MATERIAL SHOWN:
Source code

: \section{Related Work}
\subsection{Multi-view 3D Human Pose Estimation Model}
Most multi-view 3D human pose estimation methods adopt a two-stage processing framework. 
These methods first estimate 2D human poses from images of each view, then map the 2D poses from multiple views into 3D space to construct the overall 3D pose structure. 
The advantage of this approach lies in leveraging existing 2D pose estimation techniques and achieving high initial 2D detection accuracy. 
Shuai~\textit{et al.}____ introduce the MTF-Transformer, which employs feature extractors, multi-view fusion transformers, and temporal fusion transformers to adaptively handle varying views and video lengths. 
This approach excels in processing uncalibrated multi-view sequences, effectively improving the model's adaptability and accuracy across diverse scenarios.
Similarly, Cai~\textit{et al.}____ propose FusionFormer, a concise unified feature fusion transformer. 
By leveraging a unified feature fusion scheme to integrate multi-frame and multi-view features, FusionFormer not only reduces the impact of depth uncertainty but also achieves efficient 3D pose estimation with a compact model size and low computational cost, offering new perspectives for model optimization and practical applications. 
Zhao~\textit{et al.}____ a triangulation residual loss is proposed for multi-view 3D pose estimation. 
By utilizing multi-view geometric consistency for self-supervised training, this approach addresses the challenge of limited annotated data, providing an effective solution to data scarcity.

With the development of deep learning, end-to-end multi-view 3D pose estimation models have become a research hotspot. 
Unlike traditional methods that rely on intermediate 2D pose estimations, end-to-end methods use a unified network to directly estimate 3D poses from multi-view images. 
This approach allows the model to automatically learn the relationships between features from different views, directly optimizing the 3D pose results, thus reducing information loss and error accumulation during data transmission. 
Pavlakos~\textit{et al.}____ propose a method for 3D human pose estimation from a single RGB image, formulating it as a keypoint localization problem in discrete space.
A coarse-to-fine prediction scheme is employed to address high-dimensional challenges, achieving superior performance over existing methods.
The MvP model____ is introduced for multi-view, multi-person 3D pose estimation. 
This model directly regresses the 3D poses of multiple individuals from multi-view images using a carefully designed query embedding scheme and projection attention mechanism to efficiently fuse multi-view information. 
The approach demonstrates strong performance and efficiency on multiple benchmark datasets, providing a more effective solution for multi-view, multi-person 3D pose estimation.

ABOUT THIS TASK:
Up to and including the line with "These methods first", output every line of the records above exactly, starting from the first; output nothing else.

WRITTEN ANSWER:
Source code

: \section{Related Work}
\subsection{Multi-view 3D Human Pose Estimation Model}
Most multi-view 3D human pose estimation methods adopt a two-stage processing framework. 
These methods first estimate 2D human poses from images of each view, then map the 2D poses from multiple views into 3D space to construct the overall 3D pose structure. 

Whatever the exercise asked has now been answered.